Fall 2024 Midterm Questions

The four questions below appeared on the midterm exam of Fall 2024.

Question 1 : Isoefficiency

Consider the communication and computation costs (as functions of dimension \(n\) and number of processors \(p\)) in the running times \(t^{(A)}(n,p)\) and \(t^{(B)}(n,p)\) of two programs, respectively \(A\) and \(B\):

\[\begin{array}{lll} {\displaystyle t^{(A)}(n,p) = t^{(A)}_{\rm comm}(n,p) + t^{(A)}_{\rm comp}(n,p),} & {\displaystyle t^{(A)}_{\rm comm}(n,p) = n \log(p),} & {\displaystyle t^{(A)}_{\rm comp}(n,p) = n^2/p,} \end{array}\]
\[\begin{array}{lll} {\displaystyle t^{(B)}(n,p) = t^{(B)}_{\rm comm}(n,p) + t^{(B)}_{\rm comp}(n,p),} & {\displaystyle t^{(B)}_{\rm comm}(n,p) = p + n^2 p,} & {\displaystyle t^{(B)}_{\rm comp}(n,p) = n^3/p.} \end{array}\]

Which program scales best? Use isoefficiency to justify your answer.

Illustrate with values for \(p\) between from 2 and 256, and for \(n\) between 10,000 and 100,000.

Evaluating the efficiencies for both programs gives Table 19 and Table 20, indexed by the number of processors in 2, 4, 8, 16, 32, 64, 128, 256, in the rows, and for the columns by the dimensions in 10000, 20000, 50000, 100000.

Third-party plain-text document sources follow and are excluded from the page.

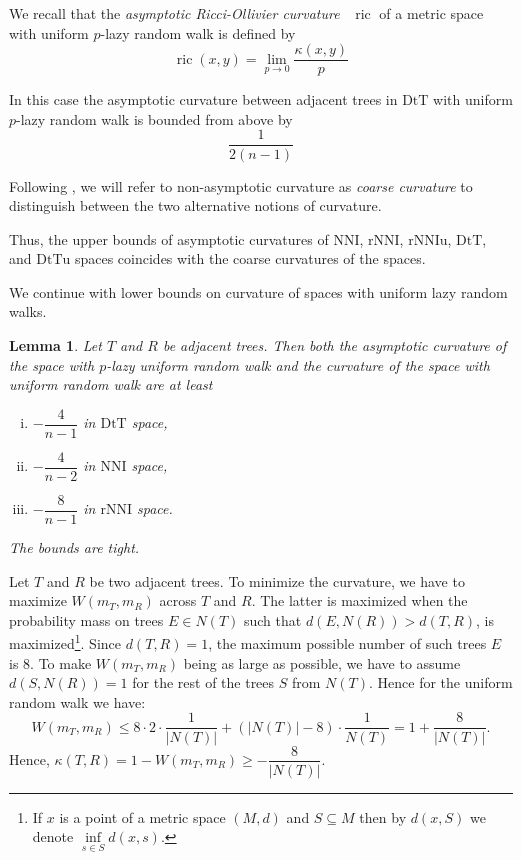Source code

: \documentclass{amsart}
\newtheorem{lemma}{Lemma}
\theoremstyle{definition}
\newcommand{\nni}{\mathrm{NNI}}
\newcommand{\rnni}{\mathrm{rNNI}}
\newcommand{\rnniu}{\mathrm{rNNIu}}
\newcommand{\mdts}{\mathrm{DtT}}
\newcommand{\mdtsu}{\mathrm{DtTu}}
\newcommand{\ric}{\operatorname{ric}}
\begin{document}
We recall that the {\em asymptotic Ricci-Ollivier curvature}~\autocite{Loisel2014-gu} $\ric$ of a metric space with uniform $p$-lazy random walk is defined by
\[
\ric(x,y) = \lim_{p\to0} \frac{\kappa(x,y)}{p}
\]

In this case the asymptotic curvature between adjacent trees in $\mdts$ with uniform $p$-lazy random walk is bounded from above by
\[
\frac{1}{2(n-1)}
\]

Following \textcite{Loisel2014-gu}, we will refer to non-asymptotic curvature as {\em coarse curvature} to distinguish between the two alternative notions of curvature.


Thus, the upper bounds of asymptotic curvatures of $\nni$, $\rnni$, $\rnniu$, $\mdts$, and $\mdtsu$ spaces coincides with the coarse curvatures of the spaces.

We continue with lower bounds on curvature of spaces with uniform lazy random walks.

\begin{lemma}\label{uniformLower}
Let $T$ and $R$ be adjacent trees.
Then both the asymptotic curvature of the space with $p$-lazy uniform random walk and the curvature of the space with uniform random walk are at least
\begin{enumerate}[(i)]
\item $-\dfrac{4}{n-1}$ in $\mdts$ space,
\item $-\dfrac{4}{n-2}$ in $\nni$ space,
\item $-\dfrac{8}{n-1}$ in $\rnni$ space.
\end{enumerate}

The bounds are tight.
\end{lemma}

\proof
Let $T$ and $R$ be two adjacent trees.
To minimize the curvature, we have to maximize $W(m_T, m_R)$ across $T$ and $R$.
The latter is maximized when the probability mass on trees $E\in N(T)$ such that $d(E, N(R)) > d(T, R)$, is
maximized\footnote{If $x$ is a point of a metric space $(M,d)$ and $S \subseteq M$ then by $d(x,S)$ we denote $\inf\limits_{s \in S} d(x,s)$.}.
Since $d(T, R) = 1$, the maximum possible number of such trees $E$ is
$8$.
To make $W(m_T,m_R)$ being as large as possible, we have to assume $d(S, N(R)) = 1$ for the rest of the trees $S$ from $N(T)$.
Hence for the uniform random walk we have:
\[
W(m_T,m_R)\leq 8 \cdot 2 \cdot \frac{1}{|N(T)|} +
(|N(T)| - 8) \cdot \frac{1}{N(T)} = 1 + \dfrac{8}{|N(T)|}.
\]
Hence, $\kappa(T,R) = 1 - W(m_T,m_R) \geq - \dfrac{8}{|N(T)|}$.
\end{document}
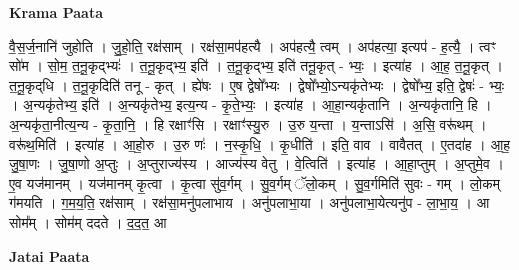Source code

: \documentclass[17pt]{extarticle}
\begin{document}
\textbf{Krama Paata} \newline

वै॒स॒र्ज॒नानि॑ जुहोति । जु॒हो॒ति॒ रक्ष॑साम् । रक्ष॑सा॒मप॑हत्यै । अप॑हत्यै॒ त्वम् । अप॑हत्या॒ इत्यप॑ - ह॒त्यै॒ । त्वꣳ सो॑म । सो॒म॒ त॒नू॒कृद्भ्यः॑ । त॒नू॒कृद्भ्य॒ इति॑ । त॒नू॒कृद्भ्य॒ इति॑ तनू॒कृत् - भ्यः॒ । इत्या॑ह । आ॒ह॒ त॒नू॒कृत् । त॒नू॒कृद्‌धि । त॒नू॒कृदिति॑ तनू - कृत् । ह्ये॑षः । ए॒ष द्वेषो᳚भ्यः । द्वेषो᳚भ्यो॒ऽन्यकृ॑तेभ्यः । द्वेषो᳚भ्य॒ इति॒ द्वेषः॑ - भ्यः॒ । अ॒न्यकृ॑तेभ्य॒ इति॑ । अ॒न्यकृ॑तेभ्य॒ इत्य॒न्य - कृ॒ते॒भ्यः॒ । इत्या॑ह । आ॒हा॒न्यकृ॑तानि । अ॒न्यकृ॑तानि॒ हि । अ॒न्यकृ॑ता॒नीत्य॒न्य - कृ॒ता॒नि॒ । हि रक्षाꣳ॑सि । रक्षाꣳ॑स्यु॒रु । उ॒रु य॒न्ता । य॒न्ताऽसि॑ । अ॒सि॒ वरू॑थम् । वरू॑थ॒मिति॑ । इत्या॑ह । आ॒हो॒रु । उ॒रु णः॑ । न॒स्कृ॒धि॒ । कृ॒धीति॑ । इति॒ वाव । वावैतत् । ए॒तदा॑ह । आ॒ह॒ जु॒षा॒णः । जु॒षा॒णो अ॒प्तुः । अ॒प्तुराज्य॑स्य । आज्य॑स्य वेतु । वे॒त्विति॑ । इत्या॑ह । आ॒हा॒प्तुम् । अ॒प्तुमे॒व । ए॒व यज॑मानम् । यज॑मानम् कृ॒त्वा । कृ॒त्वा सु॑व॒र्गम् । सु॒व॒र्गम् ॅलो॒कम् । सु॒व॒र्गमिति॑ सुवः - गम् । लो॒कम् ग॑मयति । ग॒म॒य॒ति॒ रक्ष॑साम् । रक्ष॑सा॒मनु॑पलाभाय । अनु॑पलाभा॒या । अनु॑पलाभा॒येत्यनु॑प - ला॒भा॒य॒ । आ सोम᳚म् । सोम॑म् ददते । द॒द॒त॒ आ \newline

\textbf{Jatai Paata} \newline
\end{document}
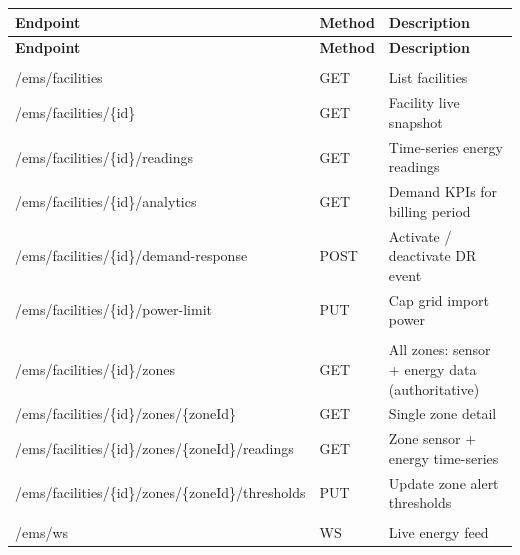 \documentclass{article}
\begin{document}
\begin{longtable}{>{\ttfamily\footnotesize}p{} p{} p{}}
\toprule
\textbf{Endpoint} & \textbf{Method} & \textbf{Description}\\
\midrule
\endfirsthead
\toprule
\textbf{Endpoint} & \textbf{Method} & \textbf{Description}\\
\midrule
\endhead
\bottomrule
\endfoot

\multicolumn{3}{l}{\textit{Facilities}}\\[2pt]
/ems/facilities                     & GET    & List facilities\\
/ems/facilities/\{id\}              & GET    & Facility live snapshot\\
/ems/facilities/\{id\}/readings     & GET    & Time-series energy readings\\
/ems/facilities/\{id\}/analytics    & GET    & Demand KPIs for billing period\\
/ems/facilities/\{id\}/demand-response     & POST & Activate / deactivate DR event\\
/ems/facilities/\{id\}/power-limit         & PUT  & Cap grid import power\\[4pt]

\multicolumn{3}{l}{\textit{Zones}}\\[2pt]
/ems/facilities/\{id\}/zones               & GET  & All zones: sensor + energy data (authoritative)\\
/ems/facilities/\{id\}/zones/\{zoneId\}   & GET  & Single zone detail\\
/ems/facilities/\{id\}/zones/\{zoneId\}/readings & GET & Zone sensor + energy time-series\\
/ems/facilities/\{id\}/zones/\{zoneId\}/thresholds & PUT & Update zone alert thresholds\\[4pt]

\multicolumn{3}{l}{\textit{WebSocket}}\\[2pt]
/ems/ws                                    & WS   & Live energy feed\\
\end{longtable}
\end{document}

Table 19 efficiency of program \(A\)

10000

20000

50000

100000

2

99.98

99.99

100.00

100.00

4

99.92

99.96

99.98

99.99

8

99.76

99.88

99.95

99.98

16

99.36

99.68

99.87

99.94

32

98.43

99.21

99.68

99.84

64

96.30

98.12

99.24

99.62

128

91.78

95.71

98.24

99.11

256

83.00

90.71

96.07

97.99

Table 20 efficiency of program \(B\)

10000

20000

50000

100000

2

99.97

99.99

99.99

100.00

4

99.85

99.93

99.97

99.99

8

99.37

99.69

99.87

99.94

16

97.51

98.74

99.49

99.75

32

90.72

95.13

98.00

98.99

64

70.95

83.01

92.43

96.07

128

37.91

54.97

75.32

85.92

256

13.24

23.38

43.28

60.41

As the efficiency of program \(A\) is better than program \(B\) for increasing number of processors and dimensions, program \(A\) scales best.

Question 2 : the roofline model

A processor has 800 GFLOPS as peak performance and 400 GB/s as peak memory bandwidth.

The arithmetic intensity of a computation is 3 flops per byte.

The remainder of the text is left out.